Can Spectroscopy Assess Paint Samples Quickly and Easily?

Can Spectroscopy Assess Paint Samples Quickly and Easily?

In this application to analyze paint formulations, an Ocean Optics spectrometer setup measures the reflectance of painted surfaces.

Paint and coating materials comprise components including pigments, dyes, fillers and binders, with careful mixing of each element contributing to product quality and performance. The ability to evaluate different paint formulations and UV-protective coatings within minutes versus hours can make a big difference in development time and cost.

Experimental Setup

For fast, convenient assessment of paint samples on flat surfaces and substrates, we used an extended-range (UV-Visible-NIR) spectrometer with a broadband light source, integrating sphere for reflectance, and diffuse reflectance standard. This modular setup allowed us to quickly characterize the diffuse, specular and total reflectance characteristics of each sample.

Equipment Used 

  • Ocean HDX-XR extended range spectrometer (200-1100 nm)
  • INTSMA-025 customer-changeable entrance slit
  • DH-2000-BAL deuterium-tungsten halogen light source (200-2500 nm)
  • ISP-50-8-R-GT integrating sphere with gloss trap
  • (2) QP600-1-XSR 600 µm extreme solarization-resistance optical fibers
  • WS-1-SL Spectralon® diffuse reflectance standard 
  • STAN-HOLDER reflectance standard holder

Because integrating spheres attenuate light levels significantly during reflectance measurements, we selected the Ocean HDX-XR as our spectrometer, for its great sensitivity from 200-1100 nm. The additional slit provides versatility.

The ISP-50-8-R-GT integrating sphere has a 50 mm sphere diameter and gloss trap to enable diffuse and total reflectance measurements. The 600 um core diameter of the fibers matches the optical needs of the integrating sphere, while the fibers’ extreme solarization-resistant properties mitigate degradation that can occur in fibers in the UV region. The STAN-HOLDER is a convenient accessory that can act as both a reflectance standard holder and a sample stage.

Measurements 

We analyzed five samples applied to flat surfaces: three different white paints, a highly reflective UV aluminum strip, and a highly absorptive UV strip.

Samples were measured with an integrating sphere containing a gloss trap, so both total reflectance (gloss trap closed) and diffuse reflectance (gloss trap open) could be measured for samples applied to the middle strip (area) of the flat surfaces. Also, measurements were made for high and low UV reflectivity samples and for the top, middle and bottom strips (no paint applied) of the surfaces. Each sample was measured at three different locations and the spectral data averaged.

All samples were referenced to a Spectralon reflectance standard, which was held in a reflectance standard holder. Solarization-resistant fibers were used to connect the light source and spectrometer to the applicable ports on the integrating sphere. The integrating sphere was then inverted so the port of the sphere could be placed on the sample supported by the reflectance standard holder.
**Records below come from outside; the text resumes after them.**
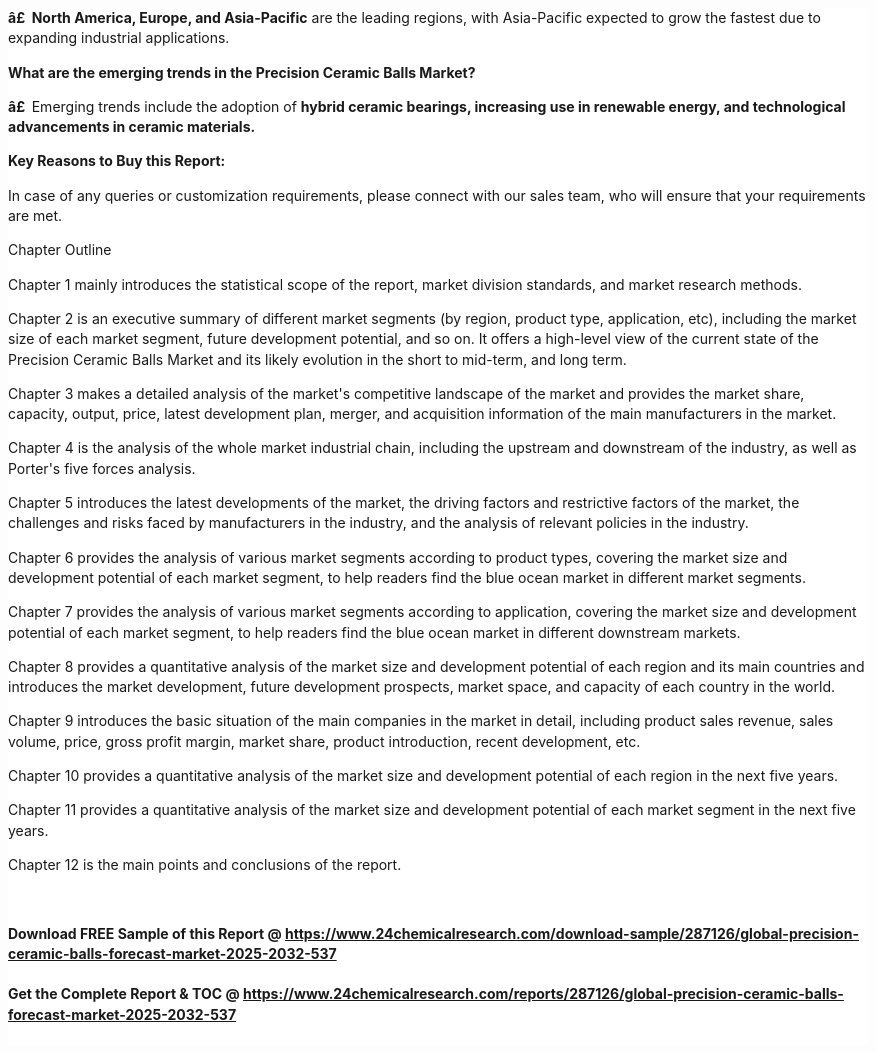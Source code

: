 </p><p><strong>â£  </strong><strong>North America, Europe, and Asia-Pacific</strong> are the leading regions, with Asia-Pacific expected to grow the fastest due to expanding industrial applications.</p><p>
<strong>What are the emerging trends in the Precision Ceramic Balls Market?</strong></p><p>
</p><p><strong>â£  </strong>Emerging trends include the adoption of <strong>hybrid ceramic bearings, increasing use in renewable energy, and technological advancements in ceramic materials.</strong></p><p>
</p><p>
<strong>Key Reasons to Buy this Report:</strong></p><p>
</p><p>
In case of any queries or customization requirements, please connect with our sales team, who will ensure that your requirements are met.</p><p>
Chapter Outline</p><p>
Chapter 1 mainly introduces the statistical scope of the report, market division standards, and market research methods.</p><p>
</p><p>
Chapter 2 is an executive summary of different market segments (by region, product type, application, etc), including the market size of each market segment, future development potential, and so on. It offers a high-level view of the current state of the Precision Ceramic Balls Market and its likely evolution in the short to mid-term, and long term.</p><p>
</p><p>
Chapter 3 makes a detailed analysis of the market's competitive landscape of the market and provides the market share, capacity, output, price, latest development plan, merger, and acquisition information of the main manufacturers in the market.</p><p>
</p><p>
Chapter 4 is the analysis of the whole market industrial chain, including the upstream and downstream of the industry, as well as Porter's five forces analysis.</p><p>
</p><p>
Chapter 5 introduces the latest developments of the market, the driving factors and restrictive factors of the market, the challenges and risks faced by manufacturers in the industry, and the analysis of relevant policies in the industry.</p><p>
</p><p>
Chapter 6 provides the analysis of various market segments according to product types, covering the market size and development potential of each market segment, to help readers find the blue ocean market in different market segments.</p><p>
</p><p>
Chapter 7 provides the analysis of various market segments according to application, covering the market size and development potential of each market segment, to help readers find the blue ocean market in different downstream markets.</p><p>
</p><p>
Chapter 8 provides a quantitative analysis of the market size and development potential of each region and its main countries and introduces the market development, future development prospects, market space, and capacity of each country in the world.</p><p>
</p><p>
Chapter 9 introduces the basic situation of the main companies in the market in detail, including product sales revenue, sales volume, price, gross profit margin, market share, product introduction, recent development, etc.</p><p>
</p><p>
Chapter 10 provides a quantitative analysis of the market size and development potential of each region in the next five years.</p><p>
</p><p>
Chapter 11 provides a quantitative analysis of the market size and development potential of each market segment in the next five years.</p><p>
</p><p>
Chapter 12 is the main points and conclusions of the report.</p><p>
 </p><div><b>Download FREE Sample of this Report @ 
            <a href="https://www.24chemicalresearch.com/download-sample/287126/global-precision-ceramic-balls-forecast-market-2025-2032-537">
            https://www.24chemicalresearch.com/download-sample/287126/global-precision-ceramic-balls-forecast-market-2025-2032-537</a></b></div><br><div><b>Get the Complete Report & TOC @ 
            <a href="https://www.24chemicalresearch.com/reports/287126/global-precision-ceramic-balls-forecast-market-2025-2032-537">
            https://www.24chemicalresearch.com/reports/287126/global-precision-ceramic-balls-forecast-market-2025-2032-537</a></b></div><br>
Reflectance was measured for three different locations on each sample with the gloss trap open and then closed (Figure 1). To avoid setup variability due to fiber movement during the measurements, the sphere was lifted slightly to change samples instead of moving the sphere between samples.

Spectroscopy-and-Paint_Figure1-UsingReflectanceToAssessPaintSamples.jpg

Figure 1. The total reflectance spectra here are the average of spectra measured at three locations in the middle strip of a flat surface. Data was also acquired for the paint applied to the areas above and below the middle strip. There may be some error in the reflectance data associated with a missing gloss trap piece for the integrating sphere, which we addressed by slightly modifying the accessory.

Why Paint Quality Matters

There’s a lot more to paint than how fast it dries or what a certain color will look like in your living room. For example, paint has additives designed to absorb UV wavelengths, helping to prevent fading and degradation, and even providing disinfection properties. With a broadband spectral system helping paint researchers to test new formulations more efficiently, manufacturers can produce higher quality, longer-lasting and safer paints.